His son, John Demjanjuk Jr., says an appeal will be filed in Falls Church, Va., at the Board of Immigration Appeals.

Demjanjuk, a native Ukrainian, came to the United States after World War II as a refugee. He is seeking to remain in the U.S. because of poor health and says being forced to travel to Germany would amount to torture.

"The more judges that see our case, the better our chances at stopping this inhumane and reckless action," Demjanjuk Jr. said.

The German Justice Ministry said it was following the U.S. court action closely.

"We have, though, no influence on the process there. It's something within the American justice system," said Justice Ministry spokesman Ulrich Staudigl.

In Germany, Demjanjuk would have a chance to respond to the allegations before a judge in Munich. German prosecutors are making their case based largely on evidence used in the United States to strip Demjanjuk of his citizenship in 2002.
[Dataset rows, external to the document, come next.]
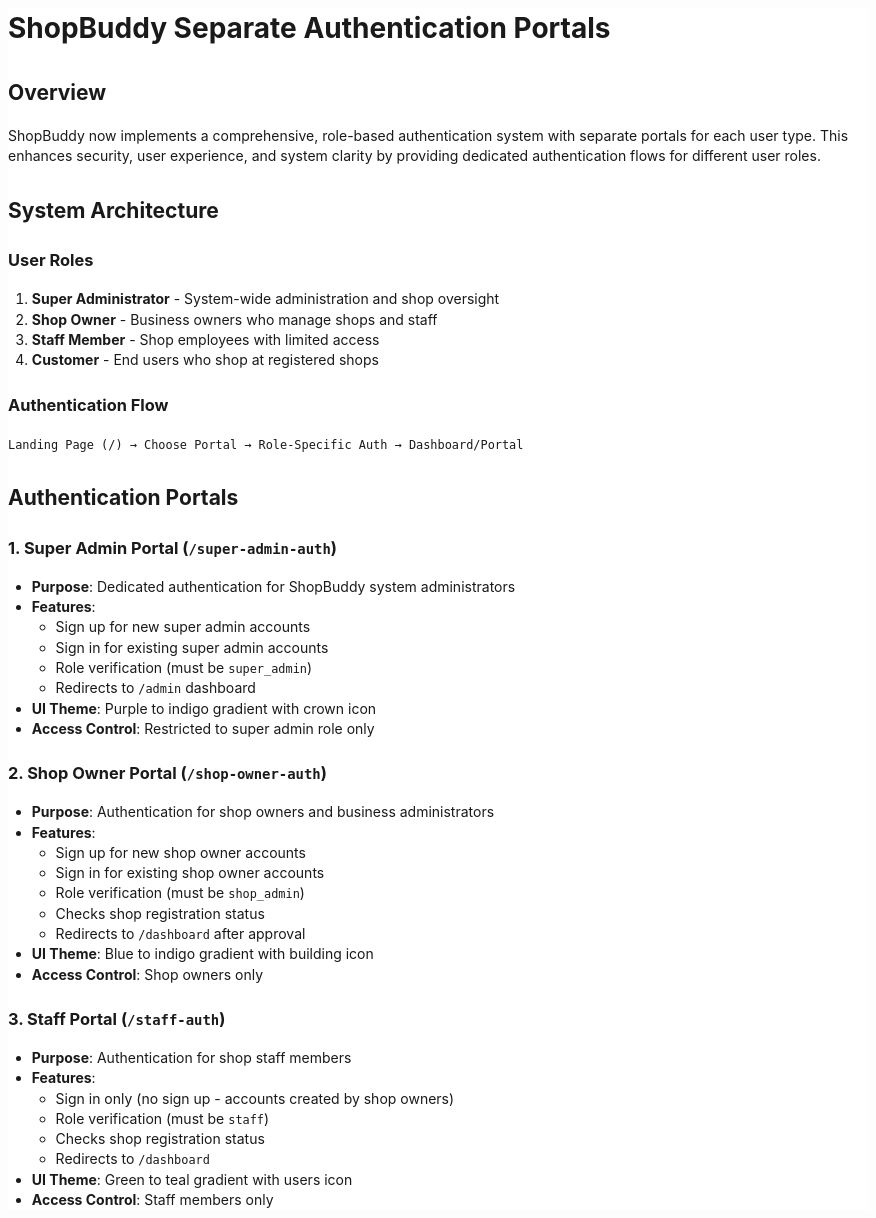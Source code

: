 # ShopBuddy Separate Authentication Portals

## Overview

ShopBuddy now implements a comprehensive, role-based authentication system with separate portals for each user type. This enhances security, user experience, and system clarity by providing dedicated authentication flows for different user roles.

## System Architecture

### User Roles
1. **Super Administrator** - System-wide administration and shop oversight
2. **Shop Owner** - Business owners who manage shops and staff
3. **Staff Member** - Shop employees with limited access
4. **Customer** - End users who shop at registered shops

### Authentication Flow
```
Landing Page (/) → Choose Portal → Role-Specific Auth → Dashboard/Portal
```

## Authentication Portals

### 1. Super Admin Portal (`/super-admin-auth`)
- **Purpose**: Dedicated authentication for ShopBuddy system administrators
- **Features**: 
  - Sign up for new super admin accounts
  - Sign in for existing super admin accounts
  - Role verification (must be `super_admin`)
  - Redirects to `/admin` dashboard
- **UI Theme**: Purple to indigo gradient with crown icon
- **Access Control**: Restricted to super admin role only

### 2. Shop Owner Portal (`/shop-owner-auth`)
- **Purpose**: Authentication for shop owners and business administrators
- **Features**:
  - Sign up for new shop owner accounts
  - Sign in for existing shop owner accounts
  - Role verification (must be `shop_admin`)
  - Checks shop registration status
  - Redirects to `/dashboard` after approval
- **UI Theme**: Blue to indigo gradient with building icon
- **Access Control**: Shop owners only

### 3. Staff Portal (`/staff-auth`)
- **Purpose**: Authentication for shop staff members
- **Features**:
  - Sign in only (no sign up - accounts created by shop owners)
  - Role verification (must be `staff`)
  - Checks shop registration status
  - Redirects to `/dashboard`
- **UI Theme**: Green to teal gradient with users icon
- **Access Control**: Staff members only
In 2005, an immigration judge ordered he can be deported to Germany, Poland or his native Ukraine.

In a three-page signed statement last week, Demjanjuk asked for asylum in the U.S. and said deporting him "will expose me to severe physical and mental pain that clearly amount to torture under any reasonable definition of the term."

In the statement, Demjanjuk said he is physically weak and has severe spinal, hip and leg pain. He said he suffers from a bone marrow disorder, kidney disease, anemia, kidney stones, arthritis, gout and spinal deterioration.

His attorney in Washington, John Broadley, said a government physician examined Demjanjuk on Thursday to determine his ability to travel and there was "dramatic evidence" of his back pain. Broadley submitted a portion of the exam videotape to the government on Friday as part of his argument against deportation.

But the Justice Department's response, signed by Eli Rosenbaum, director of the Nazi-hunting Office of Special Investigations, argued that Demjanjuk's "medical capacity to stand trial abroad is, or course, irrelevant in a removal proceeding."

Demjanjuk first gained U.S. citizenship in 1958. But his citizenship was revoked in 1981 when the Justice Department alleged he had served the Nazis as the notorious Nazi guard "Ivan the Terrible" in Poland at the Treblinka death camp.

He was extradited to Israel in 1986, and two years later he was found guilty of war crimes and crimes against humanity. He appealed, and Israel's Supreme Court in 1993 ruled that Demjanjuk was not "Ivan the Terrible" and allowed him to return to the United States.

His U.S. citizenship was restored in 1998.

But the Justice Department went after his citizenship again, making a case that he had served at Sobibor and other death or forced labor camps.